Up to 300 jobs risk axe as Cooper Tires looks to shift production
Cooper Tires is threatening to axe up to 300 manufacturing jobs at its site in Wiltshire in what union representatives said would be a “major blow” to the local economy.
Cooper Tires informed staff during a mass meeting on Wednesday that it was exploring whether to halt light vehicle tyre production at its Melksham site in Wiltshire over a 10-month period.
It would mean letting go of a significant portion of its workforce to shift production to a different site.
“Subject to consultation, light vehicle tyres currently produced in Melksham may be obtained by Cooper Tire Europe from other sites within Cooper’s global manufacturing footprint to meet customer needs,” the company said.
“The goal of the proposed change is to ensure Cooper Tire Europe is best placed for future success in a cost-competitive, globalised environment,” Cooper Tires added.
Cooper Tires is one of Melksham’s biggest employers, with about 700 workers producing tyres for cars, motorbikes and racing cars.
Unite the union said the near-300 job cuts are expected to impact the car tyre side of the business, which the union said has been impacted by the dumping of cheap tyres from countries like China.
The company said it was launching a consultation period with staff over the move.
Unite regional officer Tony Hulbert, said: “These proposed job losses will be a ‘hammer blow’ for the Coopers workforce and the community, sending shockwaves through the local economy.
“Unite will be doing everything it can to support our members through this difficult time.
“In the coming days and weeks Unite will be scrutinising the business case for these proposed job cuts and fighting for every job to minimise the number of redundancies.
“Unite will also be pressing bosses for guarantees of no compulsory redundancies.”
Jaap van Wessum, general manager of Cooper Tire Europe, said the factory may be too old to modernise for future production plans.

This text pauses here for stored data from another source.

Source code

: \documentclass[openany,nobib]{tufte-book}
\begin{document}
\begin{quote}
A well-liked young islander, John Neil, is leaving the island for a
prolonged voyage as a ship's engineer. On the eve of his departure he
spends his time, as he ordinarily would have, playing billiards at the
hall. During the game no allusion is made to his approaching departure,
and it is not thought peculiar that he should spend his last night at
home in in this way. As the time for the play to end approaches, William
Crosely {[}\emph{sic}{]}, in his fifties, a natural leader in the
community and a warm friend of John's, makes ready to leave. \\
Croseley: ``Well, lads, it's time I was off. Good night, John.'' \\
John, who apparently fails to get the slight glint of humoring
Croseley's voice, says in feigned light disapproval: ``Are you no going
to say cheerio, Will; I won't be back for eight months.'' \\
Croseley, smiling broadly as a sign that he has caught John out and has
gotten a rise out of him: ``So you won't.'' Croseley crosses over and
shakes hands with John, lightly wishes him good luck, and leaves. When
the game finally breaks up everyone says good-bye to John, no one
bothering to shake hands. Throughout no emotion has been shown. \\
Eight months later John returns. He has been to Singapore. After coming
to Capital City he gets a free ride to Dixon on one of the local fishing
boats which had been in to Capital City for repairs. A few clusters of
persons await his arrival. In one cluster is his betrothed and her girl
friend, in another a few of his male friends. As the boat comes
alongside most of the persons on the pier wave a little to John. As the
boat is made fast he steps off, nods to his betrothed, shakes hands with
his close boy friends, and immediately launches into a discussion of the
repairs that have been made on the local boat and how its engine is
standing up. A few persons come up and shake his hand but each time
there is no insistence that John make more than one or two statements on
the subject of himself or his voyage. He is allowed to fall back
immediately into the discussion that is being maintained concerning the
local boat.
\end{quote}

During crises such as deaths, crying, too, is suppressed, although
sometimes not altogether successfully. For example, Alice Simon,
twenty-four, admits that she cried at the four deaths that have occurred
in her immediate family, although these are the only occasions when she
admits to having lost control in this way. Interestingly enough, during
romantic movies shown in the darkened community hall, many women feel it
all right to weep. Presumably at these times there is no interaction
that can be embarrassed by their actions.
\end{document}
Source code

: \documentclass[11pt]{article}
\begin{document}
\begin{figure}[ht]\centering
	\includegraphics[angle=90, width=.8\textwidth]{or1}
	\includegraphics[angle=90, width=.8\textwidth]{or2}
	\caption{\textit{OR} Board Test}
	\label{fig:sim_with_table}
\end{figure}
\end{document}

“Unfortunately, the Melksham site is an older, smaller facility that does not offer economies of scale and it is the highest cost facility in the global Cooper network.

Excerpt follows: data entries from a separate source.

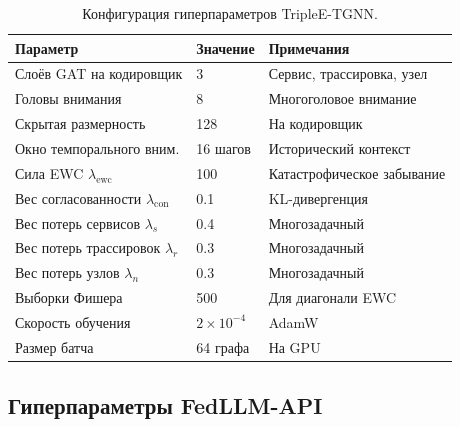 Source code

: \begin{table}[htbp]
\centering
\caption{Конфигурация гиперпараметров TripleE-TGNN.}
\label{tab:hp_triplee}
\begin{tabular}{lll}
\toprule
Параметр & Значение & Примечания \\
\midrule
Слоёв GAT на кодировщик    & 3     & Сервис, трассировка, узел \\
Головы внимания            & 8     & Многоголовое внимание \\
Скрытая размерность        & 128   & На кодировщик \\
Окно темпорального вним.   & 16 шагов & Исторический контекст \\
Сила EWC $\lambda_{\mathrm{ewc}}$ & 100 & Катастрофическое забывание \\
Вес согласованности $\lambda_{\mathrm{con}}$ & 0.1 & KL-дивергенция \\
Вес потерь сервисов $\lambda_s$ & 0.4 & Многозадачный \\
Вес потерь трассировок $\lambda_r$  & 0.3 & Многозадачный \\
Вес потерь узлов $\lambda_n$   & 0.3 & Многозадачный \\
Выборки Фишера             & 500   & Для диагонали EWC \\
Скорость обучения          & $2\times10^{-4}$ & AdamW \\
Размер батча               & 64 графа & На GPU \\
\bottomrule
\end{tabular}
\end{table}


\subsection{Гиперпараметры FedLLM-API}
\label{app:hp_fedllm}

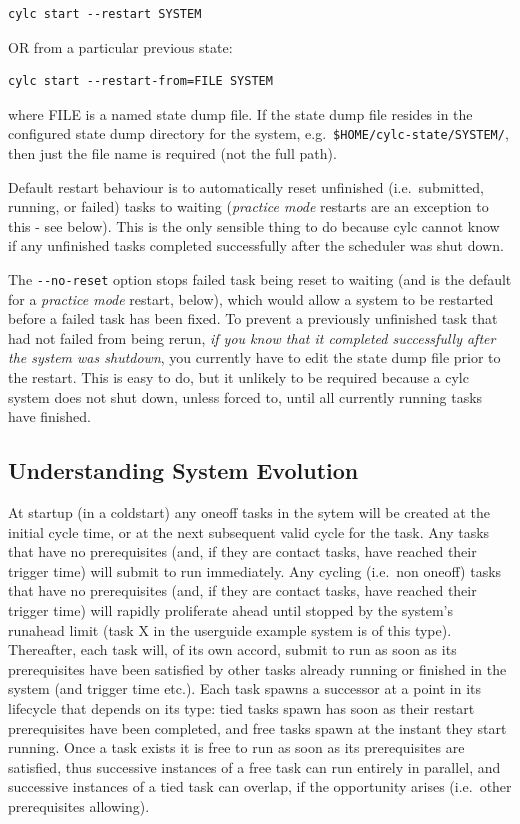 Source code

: \documentclass[11pt,a4paper]{article}
\begin{document}
\begin{lstlisting}
cylc start --restart SYSTEM
\end{lstlisting}

OR from a particular previous state:

\begin{lstlisting}
cylc start --restart-from=FILE SYSTEM
\end{lstlisting}

where FILE is a named state dump file. If the state dump file resides in
the configured state dump directory for the system, e.g.\  
\lstinline=$HOME/cylc-state/SYSTEM/=, then just the file name is required 
(not the full path).

Default restart behaviour is to automatically reset unfinished (i.e.\
submitted, running, or failed) tasks to waiting ({\em practice mode}
restarts are an exception to this - see below).  This is the only
sensible thing to do because cylc cannot know if any unfinished tasks
completed successfully after the scheduler was shut down.  

The \lstinline=--no-reset= option stops failed task being reset to 
waiting (and is the default for a {\em practice mode} restart, below), 
which would allow a system to be restarted before a failed task has been
fixed. To prevent a previously unfinished task that had not failed from
being rerun, {\em if you know that it completed successfully after the
system was shutdown}, you currently have to edit the state dump file
prior to the restart.  This is easy to do, but it unlikely to be
required because a cylc system does not shut down, unless forced to, until
all currently running tasks have finished.


\subsection{Understanding System Evolution}
\label{UnderstandingSystemEvolution}

At startup (in a coldstart) any oneoff tasks in the sytem will be
created at the initial cycle time, or at the next subsequent valid cycle
for the task. Any tasks that have no prerequisites (and, if they are
contact tasks, have reached their trigger time) will submit to run
immediately. Any cycling (i.e.\ non oneoff) tasks that have no
prerequisites (and, if they are contact tasks, have reached their
trigger time) will rapidly proliferate ahead until stopped by the
system's runahead limit (task X in the userguide example system
is of this type).  Thereafter, each task will, of its own accord, submit
to run as soon as its prerequisites have been satisfied by other tasks
already running or finished in the system (and trigger time etc.). 
Each task spawns a successor at a point in its lifecycle that depends on
its type: tied tasks spawn has soon as their restart prerequisites have
been completed, and free tasks spawn at the instant they start running. 
Once a task exists it is free to run as soon as its prerequisites are
satisfied, thus successive instances of a free task can run entirely in
parallel, and successive instances of a tied task can overlap, 
if the opportunity arises (i.e.\ other prerequisites allowing).
\end{document}
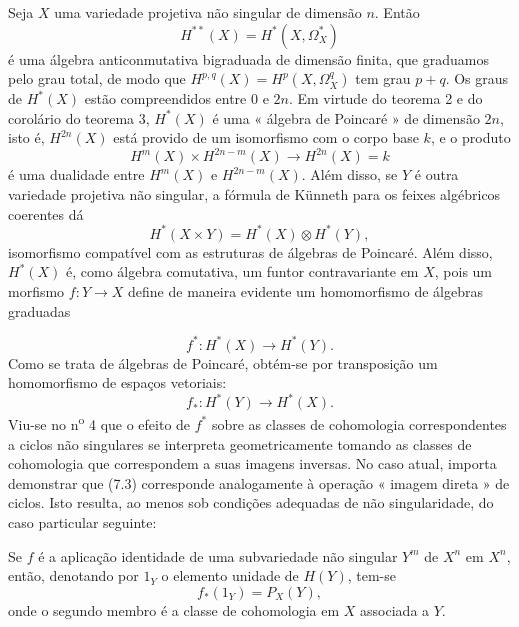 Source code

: 
Seja $X$ uma variedade projetiva não singular de dimensão $n$. Então
\[
  H^{**}(X)=H^{*}(X,\Omega_X^{*})
\]
é uma álgebra anticonmutativa bigraduada de dimensão finita, que graduamos
pelo grau total, de modo que $H^{p,q}(X)=H^{p}(X,\Omega_X^{q})$ tem grau
$p+q$. Os graus de $H^{*}(X)$ estão compreendidos entre $0$ e $2n$. Em virtude do
teorema 2 e do corolário do teorema 3, $H^{*}(X)$ é uma « álgebra de
Poincaré » de dimensão $2n$, isto é, $H^{2n}(X)$ está provido de um isomorfismo com
o corpo base $k$, e o produto
\[
  H^{m}(X)\times H^{2n-m}(X)\longrightarrow H^{2n}(X)=k
\]
é uma dualidade entre $H^{m}(X)$ e $H^{2n-m}(X)$. Além disso, se $Y$ é outra
variedade projetiva não singular, a fórmula de Künneth para os
feixes algébricos coerentes dá
\begin{equation}\tag{7.1}
  H^{*}(X\times Y)=H^{*}(X)\otimes H^{*}(Y),
\end{equation}
isomorfismo compatível com as estruturas de álgebras de Poincaré. Além disso,
$H^{*}(X)$ é, como álgebra comutativa, um funtor contravariante em
$X$, pois um morfismo $f:Y\longrightarrow X$ define de maneira evidente um
homomorfismo de álgebras graduadas

\begin{equation}\tag{7.2}
  f^{*}:H^{*}(X)\longrightarrow H^{*}(Y).
\end{equation}
Como se trata de álgebras de Poincaré, obtém-se por transposição um
homomorfismo de espaços vetoriais:
\begin{equation}\tag{7.3}
  f_{*}:H^{*}(Y)\longrightarrow H^{*}(X).
\end{equation}
Viu-se no n\textsuperscript{o} 4 que o efeito de $f^{*}$ sobre as classes de
cohomologia correspondentes a ciclos não singulares se interpreta
geometricamente tomando as classes de cohomologia que correspondem a suas
imagens inversas. No caso atual, importa demonstrar que (7.3) corresponde
analogamente à operação « imagem direta » de ciclos. Isto resulta, ao menos sob
condições adequadas de não singularidade, do caso particular seguinte:

 Se $f$ é a aplicação identidade de uma subvariedade não
singular $Y^{m}$ de $X^{n}$ em $X^{n}$, então, denotando por $1_Y$
o elemento unidade de $H(Y)$, tem-se
\begin{equation}\tag{7.4}
  f_{*}(1_Y)=P_X(Y),
\end{equation}
onde o segundo membro é a classe de cohomologia em $X$ associada a $Y$.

“Due to facility age and location in the centre of town, it is our current view, subject to consultation, that it is not economically feasible to modernise or expand there for light vehicle tyre production.”

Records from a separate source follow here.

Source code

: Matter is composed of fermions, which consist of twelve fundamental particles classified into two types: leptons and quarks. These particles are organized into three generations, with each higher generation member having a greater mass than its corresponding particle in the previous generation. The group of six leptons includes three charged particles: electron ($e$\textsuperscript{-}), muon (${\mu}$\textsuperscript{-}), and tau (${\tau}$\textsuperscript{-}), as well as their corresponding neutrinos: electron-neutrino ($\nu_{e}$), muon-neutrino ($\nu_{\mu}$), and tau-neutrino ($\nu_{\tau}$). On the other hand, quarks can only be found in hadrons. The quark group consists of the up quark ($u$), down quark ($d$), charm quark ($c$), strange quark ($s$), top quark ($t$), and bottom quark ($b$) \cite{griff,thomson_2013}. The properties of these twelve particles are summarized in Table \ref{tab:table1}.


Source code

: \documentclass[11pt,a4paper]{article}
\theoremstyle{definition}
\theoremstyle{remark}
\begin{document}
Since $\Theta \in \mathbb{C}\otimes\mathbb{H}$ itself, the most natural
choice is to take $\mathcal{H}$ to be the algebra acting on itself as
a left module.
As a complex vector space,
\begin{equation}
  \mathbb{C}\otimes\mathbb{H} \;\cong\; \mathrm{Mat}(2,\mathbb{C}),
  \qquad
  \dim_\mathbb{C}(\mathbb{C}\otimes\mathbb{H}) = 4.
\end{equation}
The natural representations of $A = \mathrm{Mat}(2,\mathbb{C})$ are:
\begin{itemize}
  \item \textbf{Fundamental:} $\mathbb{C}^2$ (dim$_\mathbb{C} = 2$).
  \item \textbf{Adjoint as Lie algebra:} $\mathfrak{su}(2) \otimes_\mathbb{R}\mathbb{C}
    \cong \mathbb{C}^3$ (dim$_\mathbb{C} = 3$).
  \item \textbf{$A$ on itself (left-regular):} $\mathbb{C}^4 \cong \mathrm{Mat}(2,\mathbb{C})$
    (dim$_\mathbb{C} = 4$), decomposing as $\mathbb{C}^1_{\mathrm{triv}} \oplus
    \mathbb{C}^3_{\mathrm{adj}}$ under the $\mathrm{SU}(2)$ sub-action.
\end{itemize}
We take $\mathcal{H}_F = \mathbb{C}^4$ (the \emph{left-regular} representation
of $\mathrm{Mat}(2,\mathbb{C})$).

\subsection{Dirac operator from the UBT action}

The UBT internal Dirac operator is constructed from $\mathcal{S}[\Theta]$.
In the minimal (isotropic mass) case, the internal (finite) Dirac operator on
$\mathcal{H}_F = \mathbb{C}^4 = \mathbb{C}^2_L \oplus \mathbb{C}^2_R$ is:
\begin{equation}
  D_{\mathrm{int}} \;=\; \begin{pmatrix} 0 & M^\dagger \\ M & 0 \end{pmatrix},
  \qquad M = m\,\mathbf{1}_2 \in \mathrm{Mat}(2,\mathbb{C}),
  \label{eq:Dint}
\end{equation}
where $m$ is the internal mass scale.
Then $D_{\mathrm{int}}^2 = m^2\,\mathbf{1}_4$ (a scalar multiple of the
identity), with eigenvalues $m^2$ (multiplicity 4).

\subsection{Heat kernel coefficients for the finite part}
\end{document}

But Mr van Wessum stressed that it would not mean leaving Wiltshire entirely.
“It is important to underscore that if we ultimately cease light vehicle tyre production in Melksham, Cooper is not leaving the Melksham community.
“It is the home of Cooper Tire Europe’s headquarters, sales and marketing offices, Europe Technical Centre, and materials business.
“We plan to continue manufacturing specialised motorsports and motorcycle tyres at the Melksham plant. If redundancies occur, Cooper Tire Europe will still employ hundreds locally and continue to honour its existing obligations.”